Double or starve
One morning, the vice
principal came into the dining hall during breakfast when we had a bread bun
and fish stew served in an aluminium dish. He asked one of the boys if the food
was enough and the boy replied, “No sir.” That interaction led to the doubling
of our bread rations, from then on we had two bread buns rather than one.
Our dinner ladies or
cooks were of a different animal species, almost too well fed that they could
have been a crossbreed of homo sapiens and hippopotamuses for the way the
folds of skin at the elbows looked like armour cladding that you could not once
suggest they were fat even as they were built like stout brick houses, their
legs might have suggested elephantiasis, though none looked ill, and we were
scrawny and skinny like Jack
Sprat.
Weevils and vitamins
When we had beans
that nearly passed for diarrheal effluent fully augmented with weevils, that
became more of the protein content than the beans, you closed your eyes as you
spooned in the sustenance, maybe mixed in with garri grains. That we never fell
violently ill at what we were served was probably testament to a constitution
borne of being shipped off to hostelry by our loving parents to toughen us up.
The dinner ladies had
a side hustle of snacks and sweets that they sold to us, an escape from the
witch’s gruel and puddings of three-square meals that would have made Oliver
Twist think he was at the Ritz.
Gremlins of the dark
One night after
everything had quietened down at the dining hall and the kitchen, I was
invited by a classmate, and we found ourselves in the confines of the kitchen
pilfering goods we should never have had access to.

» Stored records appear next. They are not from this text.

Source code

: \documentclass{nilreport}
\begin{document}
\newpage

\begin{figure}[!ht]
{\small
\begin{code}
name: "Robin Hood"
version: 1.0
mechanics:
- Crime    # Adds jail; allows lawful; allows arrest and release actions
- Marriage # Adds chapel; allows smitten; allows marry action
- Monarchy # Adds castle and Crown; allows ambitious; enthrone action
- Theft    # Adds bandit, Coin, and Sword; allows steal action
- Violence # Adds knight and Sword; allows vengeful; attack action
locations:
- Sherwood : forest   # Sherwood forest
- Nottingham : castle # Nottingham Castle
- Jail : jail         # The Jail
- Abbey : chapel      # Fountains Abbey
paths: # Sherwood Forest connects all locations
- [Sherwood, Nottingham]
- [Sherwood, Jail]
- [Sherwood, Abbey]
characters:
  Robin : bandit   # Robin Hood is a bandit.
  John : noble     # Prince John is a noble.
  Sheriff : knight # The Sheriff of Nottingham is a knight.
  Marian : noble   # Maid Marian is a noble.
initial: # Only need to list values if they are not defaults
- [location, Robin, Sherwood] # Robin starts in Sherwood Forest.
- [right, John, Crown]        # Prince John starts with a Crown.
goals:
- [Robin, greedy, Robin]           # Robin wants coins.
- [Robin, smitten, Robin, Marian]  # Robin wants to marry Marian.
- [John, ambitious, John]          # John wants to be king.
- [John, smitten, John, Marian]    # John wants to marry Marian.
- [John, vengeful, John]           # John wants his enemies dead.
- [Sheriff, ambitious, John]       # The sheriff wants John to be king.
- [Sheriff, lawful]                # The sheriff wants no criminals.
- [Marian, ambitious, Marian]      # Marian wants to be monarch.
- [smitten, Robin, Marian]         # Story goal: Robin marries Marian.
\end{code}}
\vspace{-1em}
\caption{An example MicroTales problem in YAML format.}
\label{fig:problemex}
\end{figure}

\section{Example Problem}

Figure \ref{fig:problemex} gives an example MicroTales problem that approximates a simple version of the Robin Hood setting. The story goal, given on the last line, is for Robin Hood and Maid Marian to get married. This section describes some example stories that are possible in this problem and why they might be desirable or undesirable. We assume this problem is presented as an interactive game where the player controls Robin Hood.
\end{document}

The doors and windows were
bolted shut and yet we got in with ease.
The pots were placed
over holes, there were heated from recesses for firewood on the outside and so
whilst the food was cooked, the smoke was always outside. At the end of the day,
the firewood was removed, and the recesses cleaned of ashes and soot for the next
day.
Post the pots
We, the gremlins of the
night could go into the recesses and lift the lighter pots and that was how we
entered the kitchen, through the fireplace. How so criminal and soon the
novelty of that enterprise wore out, for the pang of conscience and probably
the realisation that too many gremlins were scavenging around the kitchen. Yet, I doubt Miss Marple would have determined how things were lost.
The thrill and the adrenalin rush of this naughtiness would have faded at the stroke of the first
landing of the birch on one’s backside, you never wanted to suffer the humiliation
of a morning assembly punishment and thankfully where one came a cropper, one was
spared the lasting indignity of such.